Problem requirements
Leave the images behind and copy every record exactly.

BEGIN Information shown

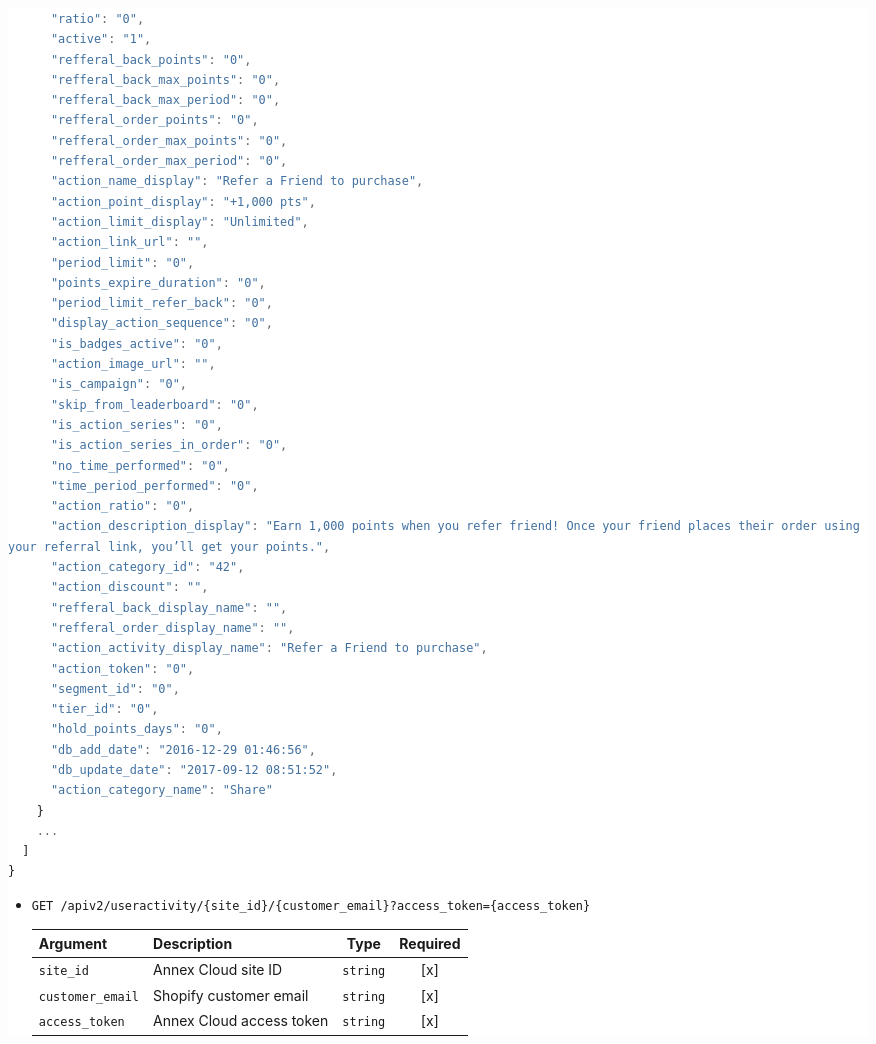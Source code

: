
  ```javascript
        "ratio": "0",
        "active": "1",
        "refferal_back_points": "0",
        "refferal_back_max_points": "0",
        "refferal_back_max_period": "0",
        "refferal_order_points": "0",
        "refferal_order_max_points": "0",
        "refferal_order_max_period": "0",
        "action_name_display": "Refer a Friend to purchase",
        "action_point_display": "+1,000 pts",
        "action_limit_display": "Unlimited",
        "action_link_url": "",
        "period_limit": "0",
        "points_expire_duration": "0",
        "period_limit_refer_back": "0",
        "display_action_sequence": "0",
        "is_badges_active": "0",
        "action_image_url": "",
        "is_campaign": "0",
        "skip_from_leaderboard": "0",
        "is_action_series": "0",
        "is_action_series_in_order": "0",
        "no_time_performed": "0",
        "time_period_performed": "0",
        "action_ratio": "0",
        "action_description_display": "Earn 1,000 points when you refer friend! Once your friend places their order using your referral link, you’ll get your points.",
        "action_category_id": "42",
        "action_discount": "",
        "refferal_back_display_name": "",
        "refferal_order_display_name": "",
        "action_activity_display_name": "Refer a Friend to purchase",
        "action_token": "0",
        "segment_id": "0",
        "tier_id": "0",
        "hold_points_days": "0",
        "db_add_date": "2016-12-29 01:46:56",
        "db_update_date": "2017-09-12 08:51:52",
        "action_category_name": "Share"
      }
      ...
    ]
  }
  ```

* `GET /apiv2/useractivity/{site_id}/{customer_email}?access_token={access_token}`

  | Argument         | Description              |   Type   | Required |
  | ---------------- | ------------------------ | :------: | :------: |
  | `site_id`        | Annex Cloud site ID      | `string` |   [x]    |
  | `customer_email` | Shopify customer email   | `string` |   [x]    |
  | `access_token`   | Annex Cloud access token | `string` |   [x]    |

END Information shown

Response to the task
Source code

:
  ```javascript
        "ratio": "0",
        "active": "1",
        "refferal_back_points": "0",
        "refferal_back_max_points": "0",
        "refferal_back_max_period": "0",
        "refferal_order_points": "0",
        "refferal_order_max_points": "0",
        "refferal_order_max_period": "0",
        "action_name_display": "Refer a Friend to purchase",
        "action_point_display": "+1,000 pts",
        "action_limit_display": "Unlimited",
        "action_link_url": "",
        "period_limit": "0",
        "points_expire_duration": "0",
        "period_limit_refer_back": "0",
        "display_action_sequence": "0",
        "is_badges_active": "0",
        "action_image_url": "",
        "is_campaign": "0",
        "skip_from_leaderboard": "0",
        "is_action_series": "0",
        "is_action_series_in_order": "0",
        "no_time_performed": "0",
        "time_period_performed": "0",
        "action_ratio": "0",
        "action_description_display": "Earn 1,000 points when you refer friend! Once your friend places their order using your referral link, you’ll get your points.",
        "action_category_id": "42",
        "action_discount": "",
        "refferal_back_display_name": "",
        "refferal_order_display_name": "",
        "action_activity_display_name": "Refer a Friend to purchase",
        "action_token": "0",
        "segment_id": "0",
        "tier_id": "0",
        "hold_points_days": "0",
        "db_add_date": "2016-12-29 01:46:56",
        "db_update_date": "2017-09-12 08:51:52",
        "action_category_name": "Share"
      }
      ...
    ]
  }
  ```

* `GET /apiv2/useractivity/{site_id}/{customer_email}?access_token={access_token}`

  | Argument         | Description              |   Type   | Required |
  | ---------------- | ------------------------ | :------: | :------: |
  | `site_id`        | Annex Cloud site ID      | `string` |   [x]    |
  | `customer_email` | Shopify customer email   | `string` |   [x]    |
  | `access_token`   | Annex Cloud access token | `string` |   [x]    |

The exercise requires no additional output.